▶ **TASK BRIEF**: Exactly as written, print the lines from the top of the listing through the line containing "might want to"; include no pictures.

▶ **INPUT MATERIAL**:
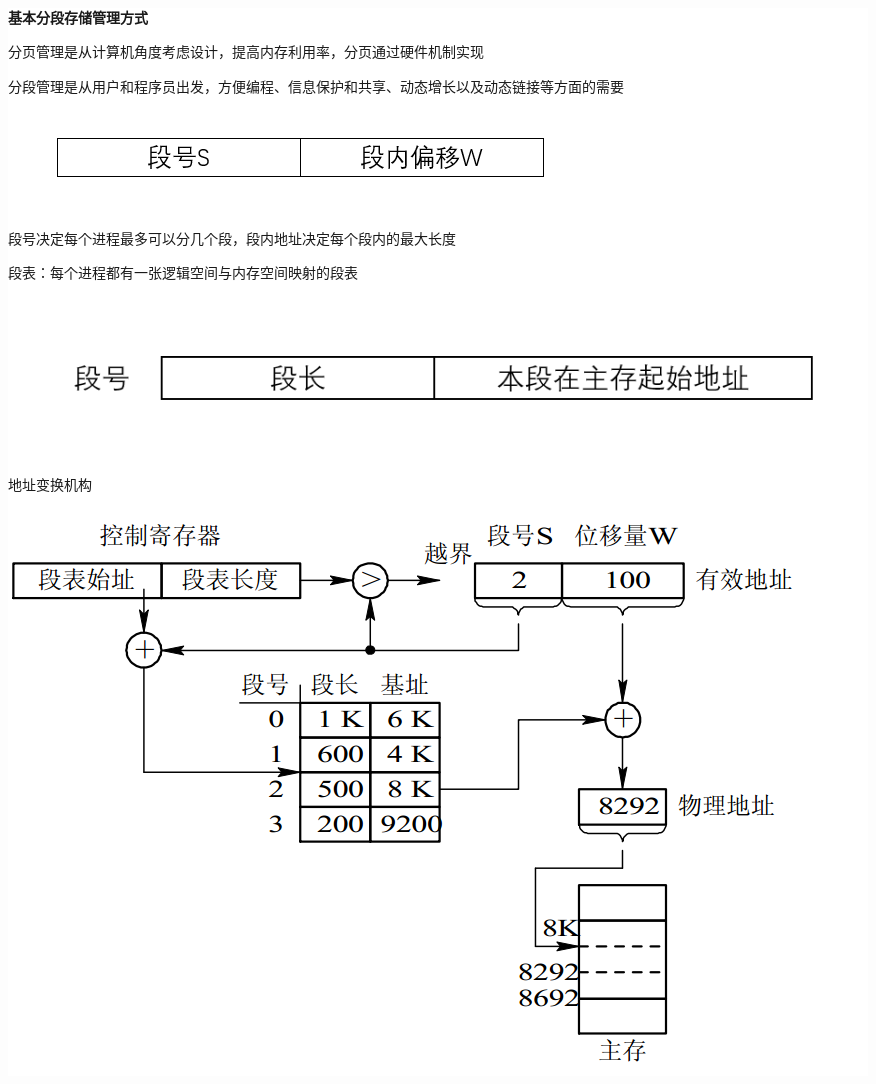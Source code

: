 **基本分段存储管理方式**

分页管理是从计算机角度考虑设计，提高内存利用率，分页通过硬件机制实现

分段管理是从用户和程序员出发，方便编程、信息保护和共享、动态增长以及动态链接等方面的需要

![single_seg](../images/single_seg.png)

段号决定每个进程最多可以分几个段，段内地址决定每个段内的最大长度

段表：每个进程都有一张逻辑空间与内存空间映射的段表

![seg](../images/seg.png)

地址变换机构

![分段地址变换机构](../images/segment_address_translation_mechanism.png)
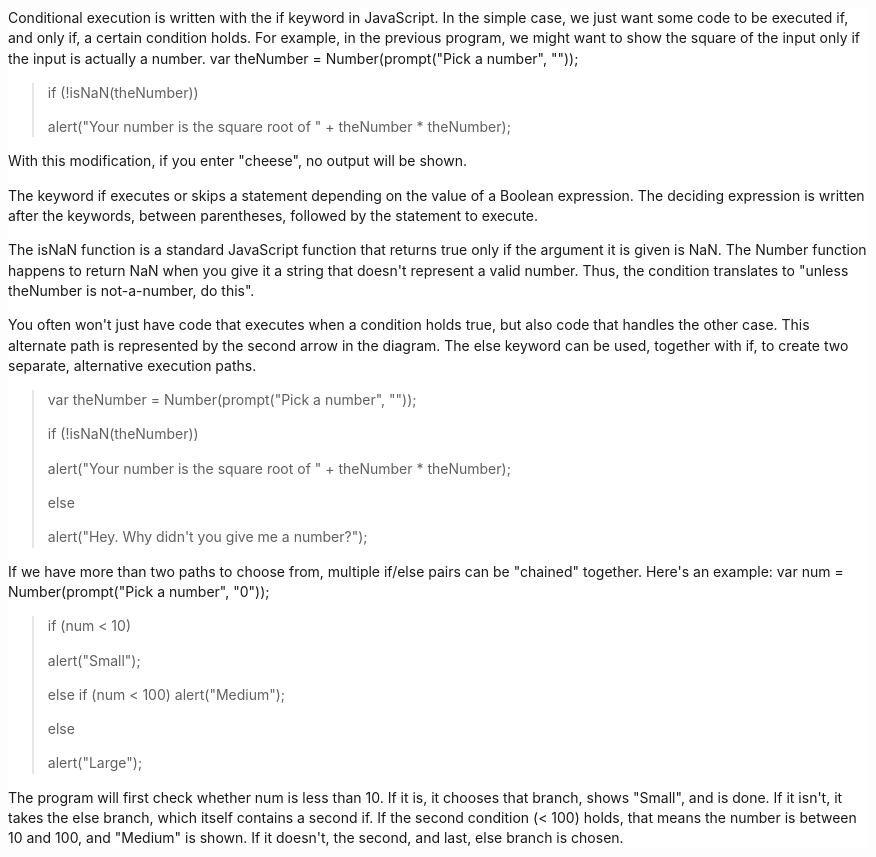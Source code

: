 Conditional execution is written with the if keyword in JavaScript. In
the simple case, we just want some code to be executed if, and only if,
a certain condition holds. For example, in the previous program, we
might want to show the square of the input only if the input is actually
a number. var theNumber = Number(prompt(\"Pick a number\", \"\"));

> if (!isNaN(theNumber))
>
> alert(\"Your number is the square root of \" + theNumber \*
> theNumber);

With this modification, if you enter "cheese", no output will be shown.

The keyword if executes or skips a statement depending on the value of a
Boolean expression. The deciding expression is written after the
keywords, between parentheses, followed by the statement to execute.

The isNaN function is a standard JavaScript function that returns true
only if the argument it is given is NaN. The Number function happens to
return NaN when you give it a string that doesn't represent a valid
number. Thus, the condition translates to "unless theNumber is
not-a-number, do this".

You often won't just have code that executes when a condition holds
true, but also code that handles the other case. This alternate path is
represented by the second arrow in the diagram. The else keyword can be
used, together with if, to create two separate, alternative execution
paths.

> var theNumber = Number(prompt(\"Pick a number\", \"\"));
>
> if (!isNaN(theNumber))
>
> alert(\"Your number is the square root of \" + theNumber \*
> theNumber);
>
> else
>
> alert(\"Hey. Why didn\'t you give me a number?\");

If we have more than two paths to choose from, multiple if/else pairs
can be "chained" together. Here's an example: var num =
Number(prompt(\"Pick a number\", \"0\"));

> if (num \< 10)
>
> alert(\"Small\");
>
> else if (num \< 100) alert(\"Medium\");
>
> else
>
> alert(\"Large\");

The program will first check whether num is less than 10. If it is, it
chooses that branch, shows \"Small\", and is done. If it isn't, it takes
the else branch, which itself contains a second if. If the second
condition (\< 100) holds, that means the number is between 10 and 100,
and \"Medium\" is shown. If it doesn't, the second, and last, else
branch is chosen.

▶ **RESULT OF THE EXERCISE**:
Source code

: **基本分段存储管理方式**

分页管理是从计算机角度考虑设计，提高内存利用率，分页通过硬件机制实现

分段管理是从用户和程序员出发，方便编程、信息保护和共享、动态增长以及动态链接等方面的需要

![single_seg](../images/single_seg.png)

段号决定每个进程最多可以分几个段，段内地址决定每个段内的最大长度

段表：每个进程都有一张逻辑空间与内存空间映射的段表

![seg](../images/seg.png)

地址变换机构

![分段地址变换机构](../images/segment_address_translation_mechanism.png)
Source code

: Conditional execution is written with the if keyword in JavaScript. In
the simple case, we just want some code to be executed if, and only if,
a certain condition holds. For example, in the previous program, we
might want to show the square of the input only if the input is actually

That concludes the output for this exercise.